In other words, when once our bishops spoke in the manner of men, today’s episcopo-castrati, after the example of the Council, are far more inclined to wax effeminate in language that I like to call pseudosacral homopoetic prose.
Compare the waltz around the barn offered by the German group with the language of the Catholic faith such as it had consistently been taught prior to Vatican II:
The primary end of marriage is the procreation and education of children. Its secondary end is mutual help and the allaying of concupiscence. (cf 1917 Code of Canon Law 1013)
As pointed out at the Angelus Press Conference this morning by Fr. Juan-Carlos Iscara, SSPX, Professor of history, moral theology, and literature at St. Thomas Aquinas Seminary, the clear and concise teaching above was supplanted after the Council as evidenced by the following from the new Code of Canon Law which reads:
The marriage covenant, by which a man and a woman establish themselves a partnership of their whole life, and which of its own very nature is ordered to the well-being of the spouses and the procreation and upbringing of children, has, between baptized, been raised by Christ the Lord to the dignity of a sacrament. (1983 Canon Law 1055)

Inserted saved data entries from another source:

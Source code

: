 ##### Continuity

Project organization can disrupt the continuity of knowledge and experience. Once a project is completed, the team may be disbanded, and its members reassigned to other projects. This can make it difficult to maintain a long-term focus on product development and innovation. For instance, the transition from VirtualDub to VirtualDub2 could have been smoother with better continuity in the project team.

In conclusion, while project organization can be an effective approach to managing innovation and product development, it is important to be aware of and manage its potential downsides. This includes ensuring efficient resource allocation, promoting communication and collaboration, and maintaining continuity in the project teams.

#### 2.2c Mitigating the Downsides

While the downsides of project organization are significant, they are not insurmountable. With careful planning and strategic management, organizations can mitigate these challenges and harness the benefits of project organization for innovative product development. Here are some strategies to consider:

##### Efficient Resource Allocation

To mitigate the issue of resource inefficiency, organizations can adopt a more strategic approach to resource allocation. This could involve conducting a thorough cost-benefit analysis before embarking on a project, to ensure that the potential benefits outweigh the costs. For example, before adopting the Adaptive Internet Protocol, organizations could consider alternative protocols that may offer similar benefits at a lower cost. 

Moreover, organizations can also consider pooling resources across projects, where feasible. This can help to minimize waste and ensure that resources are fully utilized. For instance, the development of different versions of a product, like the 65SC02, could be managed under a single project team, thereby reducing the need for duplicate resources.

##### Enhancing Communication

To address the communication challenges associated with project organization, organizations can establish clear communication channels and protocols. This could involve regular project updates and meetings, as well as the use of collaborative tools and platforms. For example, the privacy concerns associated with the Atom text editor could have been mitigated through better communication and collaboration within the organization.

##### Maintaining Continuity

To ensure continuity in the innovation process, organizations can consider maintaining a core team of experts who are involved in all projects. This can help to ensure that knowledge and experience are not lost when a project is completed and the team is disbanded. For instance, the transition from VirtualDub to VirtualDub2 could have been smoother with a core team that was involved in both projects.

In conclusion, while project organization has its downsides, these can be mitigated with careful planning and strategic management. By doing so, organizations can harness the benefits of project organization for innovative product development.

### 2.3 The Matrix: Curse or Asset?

The observant reader will notice that the primary and secondary ends of marriage have been inverted in the 1983 Code; an error that invites an aberrant view of the family.
This is evident in the German group’s treatment of marriage and its focus on “love” described only as a fundamental human “desire to give of oneself.”

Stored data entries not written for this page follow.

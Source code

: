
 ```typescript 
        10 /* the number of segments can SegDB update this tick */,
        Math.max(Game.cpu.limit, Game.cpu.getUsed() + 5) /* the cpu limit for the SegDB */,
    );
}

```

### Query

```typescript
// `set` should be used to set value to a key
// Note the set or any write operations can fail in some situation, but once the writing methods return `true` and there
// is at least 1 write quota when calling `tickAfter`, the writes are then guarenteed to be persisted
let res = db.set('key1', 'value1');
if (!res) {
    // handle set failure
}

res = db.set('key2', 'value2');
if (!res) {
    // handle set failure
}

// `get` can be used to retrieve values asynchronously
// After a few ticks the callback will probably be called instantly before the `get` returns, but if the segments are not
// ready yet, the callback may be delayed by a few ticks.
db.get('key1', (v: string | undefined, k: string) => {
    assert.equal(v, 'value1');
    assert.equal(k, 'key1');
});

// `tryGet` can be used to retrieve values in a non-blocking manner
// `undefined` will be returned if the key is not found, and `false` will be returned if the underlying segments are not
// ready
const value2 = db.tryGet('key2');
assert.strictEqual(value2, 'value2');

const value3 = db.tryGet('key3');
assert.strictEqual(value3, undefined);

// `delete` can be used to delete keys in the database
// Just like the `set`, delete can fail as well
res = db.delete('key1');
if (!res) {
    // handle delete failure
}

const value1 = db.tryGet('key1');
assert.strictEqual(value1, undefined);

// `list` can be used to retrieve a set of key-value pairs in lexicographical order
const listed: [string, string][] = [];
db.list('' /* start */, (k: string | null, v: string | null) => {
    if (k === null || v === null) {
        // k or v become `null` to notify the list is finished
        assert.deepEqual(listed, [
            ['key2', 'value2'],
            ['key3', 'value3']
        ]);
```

While it is true that “man desires to love and be loved,” this desire is laudably met in numerous ways outside of marriage, such as in religious and priestly vocations, but also in relationships between siblings and friends wherein it can rightly be said that the primary end toward which such bonds are also ordered is the well-being of the two.
Marriage, in other words, is not only primarily, but uniquely, ordered toward the procreation and education of children.
Once this awareness is obscured, living arrangements such as cohabitation and homosexual unions are all the more easily mistaken as praiseworthy.
As recounted in a recent article published by Life Site News, Fr. Anton Faber, Rector of Cardinal Schönborn’s Cathedral in Vienna, offered a blessing for unmarried couples on Valentine’s Day 2006 including homosexual partners.
Afterwards, Fr. Faber decried, “Today there is no possibility in the Church to bless a union of people with homosexual feelings,” saying that he explicitly welcomes “people with homosexual inclinations to receive a blessing for their longing for love.”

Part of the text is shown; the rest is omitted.